Node D was skipped because it already has input and output edges.
Node G was skipped because it already has input and output edges.
Merge groups
C-I-J-K and K-E-G-D-A-H
C-I-J-K-E-G-D-A-H
Current Groups:
C-I-J-K-E-G-D-A-H
Create new group
-B-
-B-F
NOTE
Node K was skipped because it already has input and output edges.
C-B-F
NOTE
Node D was skipped because it already has input and output edges.
Merge groups
C-B-F and C-I-J-K-E-G-D-A-H
F-B-C-I-J-K-E-G-D-A-H
Current Groups:
F-B-C-I-J-K-E-G-D-A-H
F-B-C-I-J-K-E-G-D-A-H
End node next is start node
F-B-C-I-J-K-E-G-D-A-H-F
This yields (with around 15% accuracy) the shortest path. To get the total sum of this path, traverse through the linked list and add the edge weights.
After running the combined.py
script that takes the non-polynomial time solution and my solution and compares the result sum to each other. The results show about 15% accuracy when using both integers and decimal solutions as a sample pool of 11 nodes. The non-polynomial time solution can only calculate 11 nodes within a reasonable time. Anymore nodes than that, and the runtime has a noticable realtime affect on calculation times. Notably, this solution does become more accurate with the lower amounts of nodes, but nonetheless has shown more solidarity in the takeaways more than anything else.

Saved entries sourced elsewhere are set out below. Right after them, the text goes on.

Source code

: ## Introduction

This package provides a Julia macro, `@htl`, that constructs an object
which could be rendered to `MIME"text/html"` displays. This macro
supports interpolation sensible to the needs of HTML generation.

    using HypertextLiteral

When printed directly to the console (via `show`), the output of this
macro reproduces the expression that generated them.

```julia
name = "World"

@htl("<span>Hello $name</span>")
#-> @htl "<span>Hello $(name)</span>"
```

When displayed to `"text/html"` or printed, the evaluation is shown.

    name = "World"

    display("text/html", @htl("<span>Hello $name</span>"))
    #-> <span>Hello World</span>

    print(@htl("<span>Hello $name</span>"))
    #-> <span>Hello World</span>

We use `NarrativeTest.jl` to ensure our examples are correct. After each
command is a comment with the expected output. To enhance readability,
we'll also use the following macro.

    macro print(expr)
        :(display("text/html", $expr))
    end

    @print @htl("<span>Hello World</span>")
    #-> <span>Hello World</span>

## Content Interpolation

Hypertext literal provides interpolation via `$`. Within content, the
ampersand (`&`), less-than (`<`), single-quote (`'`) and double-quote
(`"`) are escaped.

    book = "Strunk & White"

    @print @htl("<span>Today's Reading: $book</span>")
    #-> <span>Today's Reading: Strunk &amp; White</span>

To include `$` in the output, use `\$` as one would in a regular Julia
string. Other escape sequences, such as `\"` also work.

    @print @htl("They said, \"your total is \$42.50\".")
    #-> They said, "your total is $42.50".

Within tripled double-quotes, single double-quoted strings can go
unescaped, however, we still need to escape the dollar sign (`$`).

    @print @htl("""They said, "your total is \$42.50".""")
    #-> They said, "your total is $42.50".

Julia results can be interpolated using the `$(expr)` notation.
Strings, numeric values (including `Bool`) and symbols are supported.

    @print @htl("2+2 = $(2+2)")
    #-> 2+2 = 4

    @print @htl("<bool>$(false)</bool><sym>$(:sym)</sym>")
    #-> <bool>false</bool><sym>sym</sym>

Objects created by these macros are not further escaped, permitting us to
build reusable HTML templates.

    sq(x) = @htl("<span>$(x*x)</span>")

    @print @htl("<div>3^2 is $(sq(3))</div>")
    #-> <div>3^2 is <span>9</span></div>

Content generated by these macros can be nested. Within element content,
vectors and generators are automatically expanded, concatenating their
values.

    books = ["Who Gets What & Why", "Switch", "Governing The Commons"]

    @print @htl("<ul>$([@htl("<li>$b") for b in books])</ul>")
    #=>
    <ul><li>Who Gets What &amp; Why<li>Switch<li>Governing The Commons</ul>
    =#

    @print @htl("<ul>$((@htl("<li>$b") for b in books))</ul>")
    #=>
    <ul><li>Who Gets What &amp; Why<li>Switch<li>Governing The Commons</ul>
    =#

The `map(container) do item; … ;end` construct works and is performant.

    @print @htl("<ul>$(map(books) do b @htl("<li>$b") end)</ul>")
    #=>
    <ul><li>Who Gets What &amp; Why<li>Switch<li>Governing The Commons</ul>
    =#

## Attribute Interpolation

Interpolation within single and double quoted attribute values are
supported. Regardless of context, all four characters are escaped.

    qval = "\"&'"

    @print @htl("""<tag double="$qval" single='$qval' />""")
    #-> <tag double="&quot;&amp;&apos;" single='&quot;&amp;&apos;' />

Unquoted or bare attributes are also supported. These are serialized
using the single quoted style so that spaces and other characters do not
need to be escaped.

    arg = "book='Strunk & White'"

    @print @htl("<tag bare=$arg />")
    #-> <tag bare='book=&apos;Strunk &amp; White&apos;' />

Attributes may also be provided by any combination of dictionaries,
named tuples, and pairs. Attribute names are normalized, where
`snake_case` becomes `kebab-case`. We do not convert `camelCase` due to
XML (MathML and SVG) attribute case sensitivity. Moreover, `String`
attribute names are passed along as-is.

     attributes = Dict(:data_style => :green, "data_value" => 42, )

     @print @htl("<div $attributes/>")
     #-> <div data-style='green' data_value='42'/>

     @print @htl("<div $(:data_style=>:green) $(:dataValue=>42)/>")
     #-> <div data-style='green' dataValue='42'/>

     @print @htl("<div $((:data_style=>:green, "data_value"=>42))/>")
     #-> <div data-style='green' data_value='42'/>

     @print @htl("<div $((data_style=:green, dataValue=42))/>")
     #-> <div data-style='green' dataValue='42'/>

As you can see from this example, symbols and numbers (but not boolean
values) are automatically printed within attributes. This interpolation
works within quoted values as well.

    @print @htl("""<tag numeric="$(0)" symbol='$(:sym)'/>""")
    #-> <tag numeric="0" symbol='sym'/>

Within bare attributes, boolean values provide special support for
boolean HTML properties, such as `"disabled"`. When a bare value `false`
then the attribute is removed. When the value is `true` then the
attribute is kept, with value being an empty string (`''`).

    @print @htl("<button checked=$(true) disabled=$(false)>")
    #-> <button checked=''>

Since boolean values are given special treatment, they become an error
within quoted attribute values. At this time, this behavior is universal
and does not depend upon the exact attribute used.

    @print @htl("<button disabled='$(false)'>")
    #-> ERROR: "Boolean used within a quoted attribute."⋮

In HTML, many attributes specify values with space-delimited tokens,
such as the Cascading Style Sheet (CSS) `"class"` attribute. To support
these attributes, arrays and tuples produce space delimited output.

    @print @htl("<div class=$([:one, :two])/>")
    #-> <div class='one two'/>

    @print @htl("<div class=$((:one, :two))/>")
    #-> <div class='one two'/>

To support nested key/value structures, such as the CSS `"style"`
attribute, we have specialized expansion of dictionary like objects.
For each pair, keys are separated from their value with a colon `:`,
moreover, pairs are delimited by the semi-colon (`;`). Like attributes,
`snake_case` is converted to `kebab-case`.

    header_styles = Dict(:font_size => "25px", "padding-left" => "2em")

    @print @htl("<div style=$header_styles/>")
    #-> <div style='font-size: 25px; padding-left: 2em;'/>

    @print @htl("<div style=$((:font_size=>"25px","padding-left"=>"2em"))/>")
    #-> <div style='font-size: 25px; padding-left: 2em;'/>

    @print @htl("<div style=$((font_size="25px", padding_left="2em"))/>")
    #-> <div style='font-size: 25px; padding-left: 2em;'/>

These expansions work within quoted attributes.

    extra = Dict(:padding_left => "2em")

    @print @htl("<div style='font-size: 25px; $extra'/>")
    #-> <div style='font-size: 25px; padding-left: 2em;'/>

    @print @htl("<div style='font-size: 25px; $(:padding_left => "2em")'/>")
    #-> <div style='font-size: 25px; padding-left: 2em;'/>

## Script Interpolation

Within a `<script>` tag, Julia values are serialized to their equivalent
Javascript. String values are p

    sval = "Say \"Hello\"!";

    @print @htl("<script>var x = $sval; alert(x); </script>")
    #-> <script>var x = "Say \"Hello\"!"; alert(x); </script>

This was a fun experiment. While I did learn what its like to have a taste of existential humility, I didn't give up hope to find a polynomial solution. After all, it is correct... sometimes. I think this algorithm can be built on, maybe to not provide a solution with 100% accuracy, but with 99.999% accuracy. This includes things like taking multiple polynomial time solutions and merging them together. As well as researching other solutions, learning from their algorithms and modifying them.
Additionally, its important to note that tradeoffs happen when picking an edge, perhaps if I were to weigh the value in tradeoffs of each time an edge weight is picked, then we can influence the overall sum of the path.
How could we design an elo system to rate the value of the edges?
How much stake will we risk when picking an edge N from another edge M, that may have a diminishing return on a potential path that M had, that is otherwise lost?
In the case of merging multiple polynomial time solutions, will this create a runtime that is thereotically the limit of a non-polynomial time solution?
How will this relate the accuracy of the algorithm?